──────── PROVIDED ENTRIES ────────

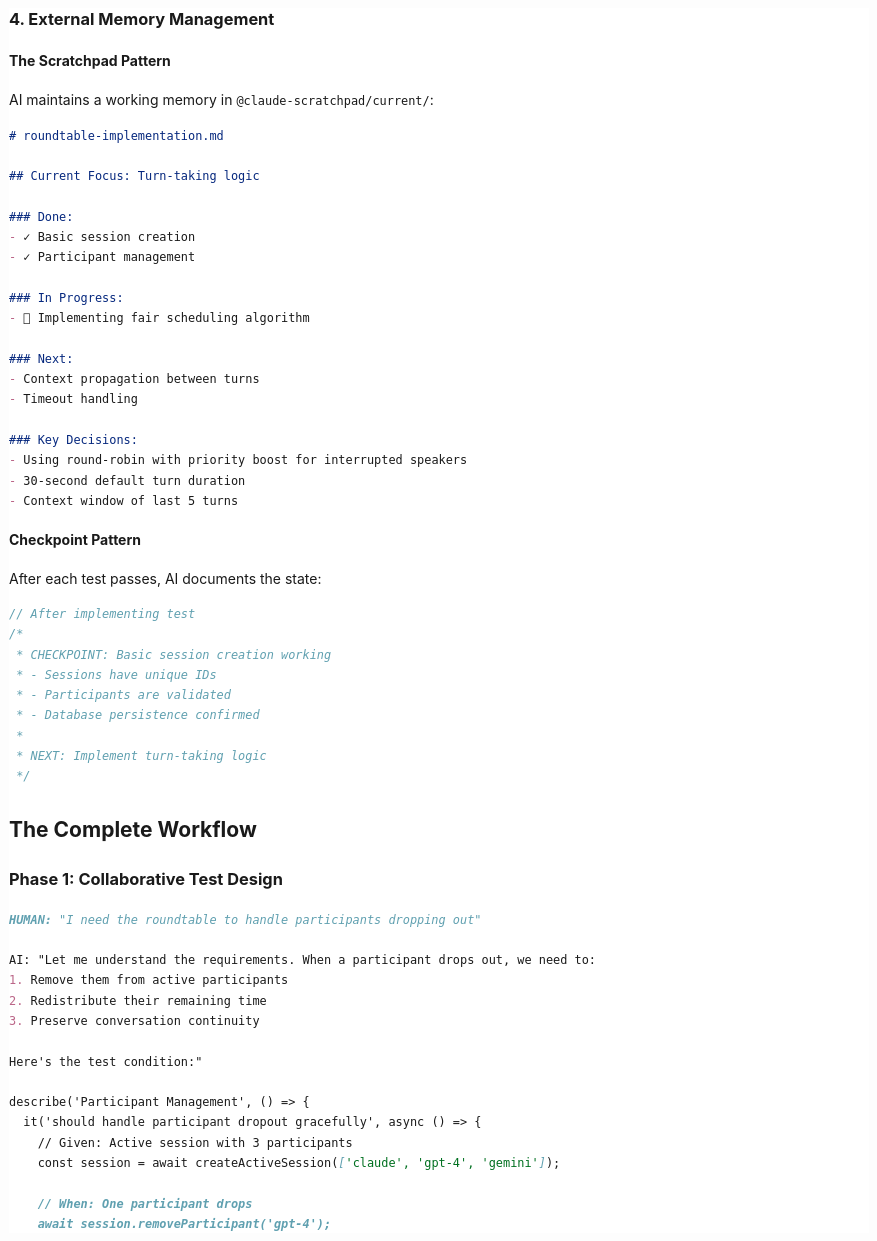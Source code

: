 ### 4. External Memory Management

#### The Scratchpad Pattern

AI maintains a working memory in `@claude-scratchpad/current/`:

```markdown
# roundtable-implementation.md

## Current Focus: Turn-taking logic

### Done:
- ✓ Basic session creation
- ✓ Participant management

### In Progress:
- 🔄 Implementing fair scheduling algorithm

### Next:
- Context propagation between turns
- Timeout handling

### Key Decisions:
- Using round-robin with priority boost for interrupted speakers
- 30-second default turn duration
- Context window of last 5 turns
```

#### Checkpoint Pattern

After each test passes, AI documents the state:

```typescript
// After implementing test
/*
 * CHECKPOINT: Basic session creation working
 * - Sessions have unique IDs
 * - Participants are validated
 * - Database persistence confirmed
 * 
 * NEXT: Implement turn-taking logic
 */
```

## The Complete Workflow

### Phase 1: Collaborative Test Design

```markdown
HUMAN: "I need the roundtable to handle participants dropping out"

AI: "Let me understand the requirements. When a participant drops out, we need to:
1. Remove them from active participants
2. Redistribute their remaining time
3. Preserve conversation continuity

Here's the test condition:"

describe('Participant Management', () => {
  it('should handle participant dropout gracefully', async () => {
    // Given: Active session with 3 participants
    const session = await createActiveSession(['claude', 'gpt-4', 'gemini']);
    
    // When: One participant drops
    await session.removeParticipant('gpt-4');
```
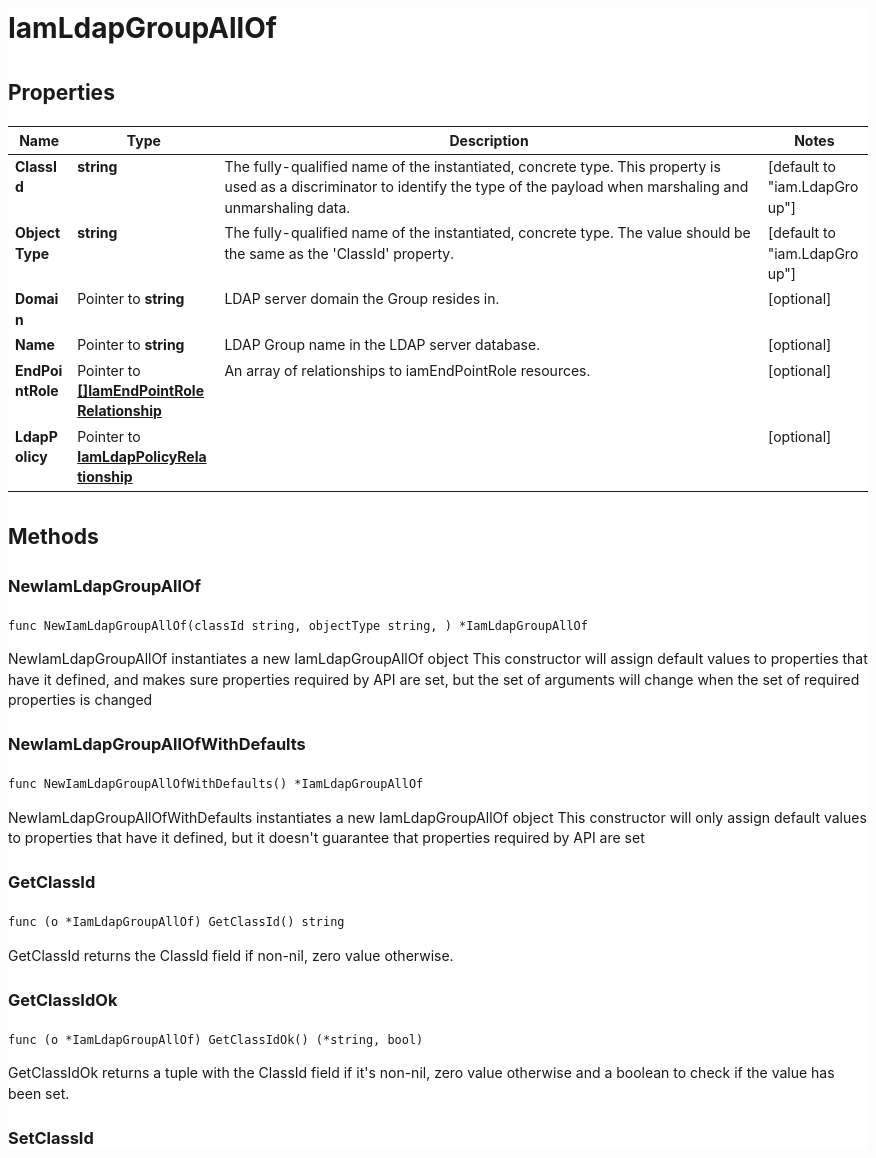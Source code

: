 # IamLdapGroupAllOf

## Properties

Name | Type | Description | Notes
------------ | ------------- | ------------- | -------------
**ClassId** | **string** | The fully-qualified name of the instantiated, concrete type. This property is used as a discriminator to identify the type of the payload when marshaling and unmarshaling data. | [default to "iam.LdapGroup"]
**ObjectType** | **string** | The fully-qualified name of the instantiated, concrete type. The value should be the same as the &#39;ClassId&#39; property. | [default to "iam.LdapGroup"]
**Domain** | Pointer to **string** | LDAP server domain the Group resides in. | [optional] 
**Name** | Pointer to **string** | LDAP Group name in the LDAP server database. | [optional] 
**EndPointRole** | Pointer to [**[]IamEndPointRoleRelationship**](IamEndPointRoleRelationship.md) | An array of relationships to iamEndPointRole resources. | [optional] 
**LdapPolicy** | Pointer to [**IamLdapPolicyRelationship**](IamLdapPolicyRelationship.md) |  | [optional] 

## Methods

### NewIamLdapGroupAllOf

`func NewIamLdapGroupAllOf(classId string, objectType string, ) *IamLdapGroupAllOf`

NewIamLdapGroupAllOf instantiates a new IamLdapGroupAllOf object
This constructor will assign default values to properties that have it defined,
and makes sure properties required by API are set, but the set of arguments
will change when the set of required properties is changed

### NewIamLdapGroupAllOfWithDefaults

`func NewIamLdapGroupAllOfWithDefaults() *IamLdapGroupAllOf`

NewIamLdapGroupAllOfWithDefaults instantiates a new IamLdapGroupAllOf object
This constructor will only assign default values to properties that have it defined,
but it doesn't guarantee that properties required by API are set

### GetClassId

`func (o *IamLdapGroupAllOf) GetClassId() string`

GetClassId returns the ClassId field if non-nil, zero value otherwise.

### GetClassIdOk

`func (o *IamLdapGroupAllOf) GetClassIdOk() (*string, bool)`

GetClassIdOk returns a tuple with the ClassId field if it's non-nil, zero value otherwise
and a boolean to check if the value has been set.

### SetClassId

────────

WHAT YOU WILL DO
Please hand back every entry above exactly, with no images in the copy.

ANSWER BOX
Source code

: ### 4. External Memory Management

#### The Scratchpad Pattern

AI maintains a working memory in `@claude-scratchpad/current/`:

```markdown
# roundtable-implementation.md

## Current Focus: Turn-taking logic

### Done:
- ✓ Basic session creation
- ✓ Participant management

### In Progress:
- 🔄 Implementing fair scheduling algorithm

### Next:
- Context propagation between turns
- Timeout handling

### Key Decisions:
- Using round-robin with priority boost for interrupted speakers
- 30-second default turn duration
- Context window of last 5 turns
```

#### Checkpoint Pattern

After each test passes, AI documents the state:

```typescript
// After implementing test
/*
 * CHECKPOINT: Basic session creation working
 * - Sessions have unique IDs
 * - Participants are validated
 * - Database persistence confirmed
 * 
 * NEXT: Implement turn-taking logic
 */
```

## The Complete Workflow

### Phase 1: Collaborative Test Design

```markdown
HUMAN: "I need the roundtable to handle participants dropping out"

AI: "Let me understand the requirements. When a participant drops out, we need to:
1. Remove them from active participants
2. Redistribute their remaining time
3. Preserve conversation continuity

Here's the test condition:"

describe('Participant Management', () => {
  it('should handle participant dropout gracefully', async () => {
    // Given: Active session with 3 participants
    const session = await createActiveSession(['claude', 'gpt-4', 'gemini']);
    
    // When: One participant drops
    await session.removeParticipant('gpt-4');
```
Source code

: # IamLdapGroupAllOf

## Properties

Name | Type | Description | Notes
------------ | ------------- | ------------- | -------------
**ClassId** | **string** | The fully-qualified name of the instantiated, concrete type. This property is used as a discriminator to identify the type of the payload when marshaling and unmarshaling data. | [default to "iam.LdapGroup"]
**ObjectType** | **string** | The fully-qualified name of the instantiated, concrete type. The value should be the same as the &#39;ClassId&#39; property. | [default to "iam.LdapGroup"]
**Domain** | Pointer to **string** | LDAP server domain the Group resides in. | [optional] 
**Name** | Pointer to **string** | LDAP Group name in the LDAP server database. | [optional] 
**EndPointRole** | Pointer to [**[]IamEndPointRoleRelationship**](IamEndPointRoleRelationship.md) | An array of relationships to iamEndPointRole resources. | [optional] 
**LdapPolicy** | Pointer to [**IamLdapPolicyRelationship**](IamLdapPolicyRelationship.md) |  | [optional] 

## Methods

### NewIamLdapGroupAllOf

`func NewIamLdapGroupAllOf(classId string, objectType string, ) *IamLdapGroupAllOf`

NewIamLdapGroupAllOf instantiates a new IamLdapGroupAllOf object
This constructor will assign default values to properties that have it defined,
and makes sure properties required by API are set, but the set of arguments
will change when the set of required properties is changed

### NewIamLdapGroupAllOfWithDefaults

`func NewIamLdapGroupAllOfWithDefaults() *IamLdapGroupAllOf`

NewIamLdapGroupAllOfWithDefaults instantiates a new IamLdapGroupAllOf object
This constructor will only assign default values to properties that have it defined,
but it doesn't guarantee that properties required by API are set

### GetClassId

`func (o *IamLdapGroupAllOf) GetClassId() string`

GetClassId returns the ClassId field if non-nil, zero value otherwise.

### GetClassIdOk

`func (o *IamLdapGroupAllOf) GetClassIdOk() (*string, bool)`

GetClassIdOk returns a tuple with the ClassId field if it's non-nil, zero value otherwise
and a boolean to check if the value has been set.

### SetClassId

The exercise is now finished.